Wheat faces fourth week of decline, lingers near 6-year low

July 1st, 2016

By:

Category: Grains, Oilseeds

Sheaf of wheat ears on wooden table(Reuters) – SINGAPORE, July 1 U.S. wheat lost more ground on Friday with the market set for a fourth week of decline, as a U.S. Department of Agriculture (USDA) report that pegged plantings above expectations dragged on prices.

Corn, which has lost around 15 percent in two weeks of losses, is expected to decline further as excess wheat supply takes its market share in the animal feed market.

Chicago Board Of Trade most-active wheat contract is down nearly 5 percent this week.
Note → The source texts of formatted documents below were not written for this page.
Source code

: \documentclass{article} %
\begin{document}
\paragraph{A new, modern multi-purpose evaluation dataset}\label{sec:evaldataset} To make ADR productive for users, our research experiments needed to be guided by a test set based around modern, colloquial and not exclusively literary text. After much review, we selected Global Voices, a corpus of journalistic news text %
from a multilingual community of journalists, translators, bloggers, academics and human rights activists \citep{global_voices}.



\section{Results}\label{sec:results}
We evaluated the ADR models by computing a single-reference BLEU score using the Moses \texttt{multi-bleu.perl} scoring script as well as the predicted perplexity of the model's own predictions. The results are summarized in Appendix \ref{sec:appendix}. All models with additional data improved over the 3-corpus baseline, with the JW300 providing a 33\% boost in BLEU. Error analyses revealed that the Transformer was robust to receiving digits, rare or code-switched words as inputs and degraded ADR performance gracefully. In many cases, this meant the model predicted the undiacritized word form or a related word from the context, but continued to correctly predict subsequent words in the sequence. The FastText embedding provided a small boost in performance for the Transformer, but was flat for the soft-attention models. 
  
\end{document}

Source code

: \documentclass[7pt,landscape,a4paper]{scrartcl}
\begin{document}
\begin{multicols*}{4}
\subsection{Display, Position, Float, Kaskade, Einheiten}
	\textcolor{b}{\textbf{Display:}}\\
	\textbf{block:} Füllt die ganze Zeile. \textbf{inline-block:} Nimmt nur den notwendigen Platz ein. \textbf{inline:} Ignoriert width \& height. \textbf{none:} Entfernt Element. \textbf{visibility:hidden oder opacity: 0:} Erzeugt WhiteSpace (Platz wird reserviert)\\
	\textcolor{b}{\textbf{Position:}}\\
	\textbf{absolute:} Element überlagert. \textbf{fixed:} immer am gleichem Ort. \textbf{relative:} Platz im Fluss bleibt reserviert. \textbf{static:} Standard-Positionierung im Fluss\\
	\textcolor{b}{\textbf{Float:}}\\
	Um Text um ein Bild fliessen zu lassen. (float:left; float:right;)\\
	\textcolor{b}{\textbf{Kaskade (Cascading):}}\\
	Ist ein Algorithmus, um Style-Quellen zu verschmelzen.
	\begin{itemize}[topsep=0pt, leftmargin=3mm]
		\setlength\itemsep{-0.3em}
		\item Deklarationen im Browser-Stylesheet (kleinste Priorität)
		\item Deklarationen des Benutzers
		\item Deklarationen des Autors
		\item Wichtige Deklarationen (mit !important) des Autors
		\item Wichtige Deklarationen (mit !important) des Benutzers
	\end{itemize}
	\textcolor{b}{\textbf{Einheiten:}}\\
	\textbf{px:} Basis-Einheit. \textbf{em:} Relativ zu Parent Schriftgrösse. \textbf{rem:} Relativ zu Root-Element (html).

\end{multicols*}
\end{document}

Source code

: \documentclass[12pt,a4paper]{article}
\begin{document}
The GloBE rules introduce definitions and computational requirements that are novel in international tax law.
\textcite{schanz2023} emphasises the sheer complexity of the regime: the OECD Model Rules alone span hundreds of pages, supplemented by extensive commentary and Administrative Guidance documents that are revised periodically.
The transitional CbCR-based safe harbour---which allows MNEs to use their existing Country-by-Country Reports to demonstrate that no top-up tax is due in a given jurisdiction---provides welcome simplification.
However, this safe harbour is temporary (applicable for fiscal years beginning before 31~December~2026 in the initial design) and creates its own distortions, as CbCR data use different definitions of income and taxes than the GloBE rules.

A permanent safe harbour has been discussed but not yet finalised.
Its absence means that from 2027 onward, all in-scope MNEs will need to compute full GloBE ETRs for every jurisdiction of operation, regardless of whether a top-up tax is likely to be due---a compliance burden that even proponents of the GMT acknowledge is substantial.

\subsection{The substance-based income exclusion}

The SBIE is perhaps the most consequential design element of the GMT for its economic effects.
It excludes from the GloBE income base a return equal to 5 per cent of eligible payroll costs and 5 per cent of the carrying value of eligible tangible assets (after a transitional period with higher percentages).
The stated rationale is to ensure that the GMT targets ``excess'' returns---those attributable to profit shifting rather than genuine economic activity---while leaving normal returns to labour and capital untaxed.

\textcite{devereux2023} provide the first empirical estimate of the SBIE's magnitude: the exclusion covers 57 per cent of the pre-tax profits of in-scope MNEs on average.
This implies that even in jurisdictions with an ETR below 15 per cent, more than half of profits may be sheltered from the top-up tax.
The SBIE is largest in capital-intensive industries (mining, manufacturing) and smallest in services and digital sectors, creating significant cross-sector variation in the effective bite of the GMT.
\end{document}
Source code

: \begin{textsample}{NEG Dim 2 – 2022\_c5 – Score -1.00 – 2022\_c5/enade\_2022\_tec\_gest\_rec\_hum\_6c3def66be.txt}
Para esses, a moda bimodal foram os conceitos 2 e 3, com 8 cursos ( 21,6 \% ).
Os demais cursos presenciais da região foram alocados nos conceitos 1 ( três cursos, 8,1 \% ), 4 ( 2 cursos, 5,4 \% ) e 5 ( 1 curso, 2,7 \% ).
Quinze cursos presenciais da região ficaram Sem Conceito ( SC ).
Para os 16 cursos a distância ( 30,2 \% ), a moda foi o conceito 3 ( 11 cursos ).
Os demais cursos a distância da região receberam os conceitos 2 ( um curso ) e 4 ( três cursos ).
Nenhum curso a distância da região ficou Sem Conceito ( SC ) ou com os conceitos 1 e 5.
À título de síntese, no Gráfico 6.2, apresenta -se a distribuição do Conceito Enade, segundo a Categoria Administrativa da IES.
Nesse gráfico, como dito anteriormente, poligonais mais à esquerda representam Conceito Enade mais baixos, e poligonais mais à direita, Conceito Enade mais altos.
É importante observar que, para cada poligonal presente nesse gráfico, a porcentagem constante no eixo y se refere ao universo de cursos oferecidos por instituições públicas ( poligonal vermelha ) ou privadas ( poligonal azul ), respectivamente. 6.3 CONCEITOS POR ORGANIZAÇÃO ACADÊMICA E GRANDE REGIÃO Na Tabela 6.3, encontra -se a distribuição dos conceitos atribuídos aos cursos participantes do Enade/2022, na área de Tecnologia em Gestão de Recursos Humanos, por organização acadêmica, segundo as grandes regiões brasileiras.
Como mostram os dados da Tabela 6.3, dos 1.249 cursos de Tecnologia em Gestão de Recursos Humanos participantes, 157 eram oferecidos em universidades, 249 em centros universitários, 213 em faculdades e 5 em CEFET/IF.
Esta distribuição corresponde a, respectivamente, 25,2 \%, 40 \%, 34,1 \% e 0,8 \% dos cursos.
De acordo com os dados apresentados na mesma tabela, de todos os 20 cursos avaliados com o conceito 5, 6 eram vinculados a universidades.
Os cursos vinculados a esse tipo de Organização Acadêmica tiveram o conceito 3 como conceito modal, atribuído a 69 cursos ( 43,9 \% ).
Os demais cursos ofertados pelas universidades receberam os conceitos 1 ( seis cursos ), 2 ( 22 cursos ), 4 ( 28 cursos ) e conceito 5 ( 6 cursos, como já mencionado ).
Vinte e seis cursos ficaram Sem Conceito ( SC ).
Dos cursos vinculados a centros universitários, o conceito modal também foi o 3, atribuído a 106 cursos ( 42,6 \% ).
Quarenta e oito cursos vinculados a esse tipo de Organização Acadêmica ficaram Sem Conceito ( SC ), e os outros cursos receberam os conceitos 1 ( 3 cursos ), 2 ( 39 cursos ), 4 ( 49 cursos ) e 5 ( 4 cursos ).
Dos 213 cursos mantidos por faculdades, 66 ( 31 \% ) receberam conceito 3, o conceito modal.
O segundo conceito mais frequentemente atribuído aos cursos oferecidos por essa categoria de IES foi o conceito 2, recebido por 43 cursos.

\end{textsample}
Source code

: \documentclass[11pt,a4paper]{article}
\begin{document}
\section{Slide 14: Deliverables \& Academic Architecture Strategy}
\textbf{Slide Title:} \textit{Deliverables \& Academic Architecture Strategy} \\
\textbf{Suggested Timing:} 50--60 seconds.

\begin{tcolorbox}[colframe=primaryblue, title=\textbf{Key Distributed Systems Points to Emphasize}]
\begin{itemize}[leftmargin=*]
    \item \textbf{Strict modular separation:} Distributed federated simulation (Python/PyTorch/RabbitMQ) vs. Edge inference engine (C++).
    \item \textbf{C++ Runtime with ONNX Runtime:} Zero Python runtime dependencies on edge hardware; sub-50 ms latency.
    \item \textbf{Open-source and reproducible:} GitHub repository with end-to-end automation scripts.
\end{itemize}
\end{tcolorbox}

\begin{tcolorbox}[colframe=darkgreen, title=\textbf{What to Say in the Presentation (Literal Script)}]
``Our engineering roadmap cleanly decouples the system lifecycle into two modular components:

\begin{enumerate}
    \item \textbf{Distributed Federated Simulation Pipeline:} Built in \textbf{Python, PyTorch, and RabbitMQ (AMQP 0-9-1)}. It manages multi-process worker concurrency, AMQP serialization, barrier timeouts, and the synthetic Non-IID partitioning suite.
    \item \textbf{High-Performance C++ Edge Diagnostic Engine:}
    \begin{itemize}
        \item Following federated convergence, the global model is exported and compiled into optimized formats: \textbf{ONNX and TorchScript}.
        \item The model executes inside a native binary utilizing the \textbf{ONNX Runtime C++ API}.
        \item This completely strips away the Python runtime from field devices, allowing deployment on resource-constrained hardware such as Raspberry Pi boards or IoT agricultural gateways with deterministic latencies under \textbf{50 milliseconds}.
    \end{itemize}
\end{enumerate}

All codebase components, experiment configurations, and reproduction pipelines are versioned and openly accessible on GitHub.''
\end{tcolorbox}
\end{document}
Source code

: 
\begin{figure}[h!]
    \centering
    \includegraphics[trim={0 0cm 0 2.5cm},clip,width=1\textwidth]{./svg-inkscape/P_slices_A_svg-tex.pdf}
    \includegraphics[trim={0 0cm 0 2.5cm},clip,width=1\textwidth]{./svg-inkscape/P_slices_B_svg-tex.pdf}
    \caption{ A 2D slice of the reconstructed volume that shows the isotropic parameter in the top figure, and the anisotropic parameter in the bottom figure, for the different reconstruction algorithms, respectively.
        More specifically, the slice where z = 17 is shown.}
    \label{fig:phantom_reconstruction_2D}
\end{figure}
In the previous session, prices hit a low of $4.36 a bushel, the weakest since June 2010.

Corn, which plumbed an 11-week low of $3.65-1/4 a bushel on Thursday, has given up more than 3 percent this week.

“Corn had rallied due to spillover from gains in the soybean market but the reality is that there is too much corn around and now we have increase in U.S. acreage,” said Phin Ziebel, agribusiness economist at National Australia Bank in Melbourne.

“The supply and demand situation is bearish for grains and more so for corn as feed wheat is going to eat into its market share.”

The USDA, in an acreage report, said domestic all-wheat plantings totaled 50.816 million acres, topping analysts’ forecasts for 49.869 million and the agency’s March estimate of 49.559 million.

Corn seedings were 94.148 million acres, above the high end of analysts’ estimates. On an average, they had expected acreage to fall from the government’s March forecast of 93.601 million.

The USDA, in a separate report, said corn inventories as of June 1 were the biggest since 1988 while soybean stocks for that period were the third biggest ever.

Soybean futures are up nearly 7 percent this week, the biggest weekly gain since October 2014.

The acreage report showed farmers planted a record 83.688 million soybean acres, above the government’s March forecast of 82.236 million but below analysts’ estimates for 83.834 million.

Commodity funds were net sellers of CBOT corn contracts on Thursday and net buyers of soybean futures.

Trader estimates of fund selling in corn ranged from 15,000 to 25,000 contracts, and estimates of fund buying in soybeans ranged from 14,000 to 25,000 contracts. Estimates of fund buying in wheat ranged from zero to 5,000 contracts.